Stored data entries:
"""

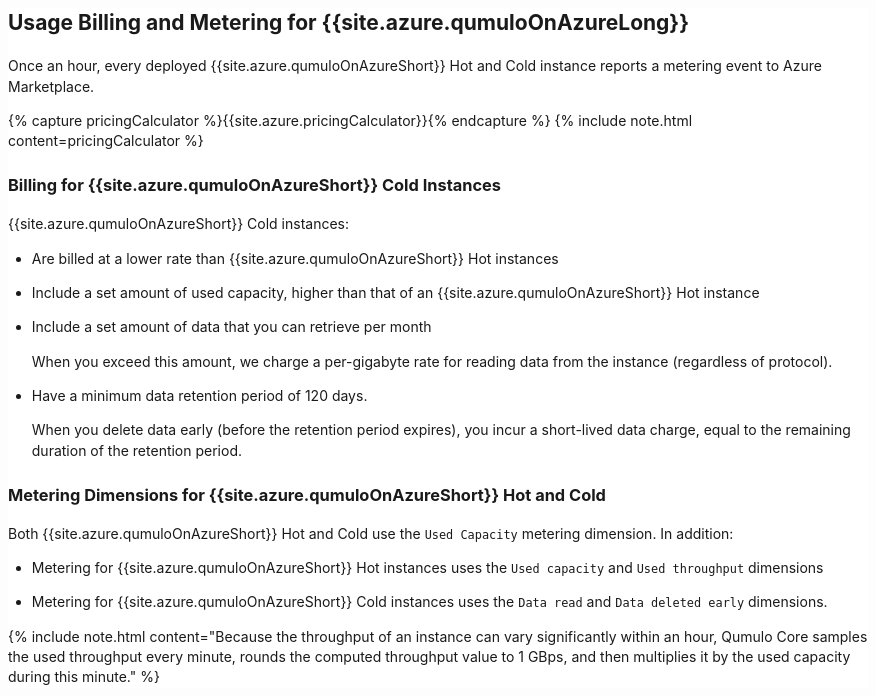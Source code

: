 ## Usage Billing and Metering for {{site.azure.qumuloOnAzureLong}}
Once an hour, every deployed {{site.azure.qumuloOnAzureShort}} Hot and Cold instance reports a metering event to Azure Marketplace.

{% capture pricingCalculator %}{{site.azure.pricingCalculator}}{% endcapture %}
{% include note.html content=pricingCalculator %}

### Billing for {{site.azure.qumuloOnAzureShort}} Cold Instances
{{site.azure.qumuloOnAzureShort}} Cold instances:

* Are billed at a lower rate than {{site.azure.qumuloOnAzureShort}} Hot instances

* Include a set amount of used capacity, higher than that of an {{site.azure.qumuloOnAzureShort}} Hot instance

* Include a set amount of data that you can retrieve per month

  When you exceed this amount, we charge a per-gigabyte rate for reading data from the instance (regardless of protocol).

* Have a minimum data retention period of 120 days.

  When you delete data early (before the retention period expires), you incur a short-lived data charge, equal to the remaining duration of the retention period.

### Metering Dimensions for {{site.azure.qumuloOnAzureShort}} Hot and Cold
Both {{site.azure.qumuloOnAzureShort}} Hot and Cold use the `Used Capacity` metering dimension. In addition:

* Metering for {{site.azure.qumuloOnAzureShort}} Hot instances uses the `Used capacity` and `Used throughput` dimensions

* Metering for {{site.azure.qumuloOnAzureShort}} Cold instances uses the `Data read` and `Data deleted early` dimensions.

{% include note.html content="Because the throughput of an instance can vary significantly within an hour, Qumulo Core samples the used throughput every minute, rounds the computed throughput value to 1 GBps, and then multiplies it by the used capacity during this minute." %}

"""

The entries above hold a line with "Hot instances uses" and a later line with "Cold instances uses". Write out exactly those lines and all lines between, nothing more.

* Metering for {{site.azure.qumuloOnAzureShort}} Hot instances uses the `Used capacity` and `Used throughput` dimensions

* Metering for {{site.azure.qumuloOnAzureShort}} Cold instances uses the `Data read` and `Data deleted early` dimensions.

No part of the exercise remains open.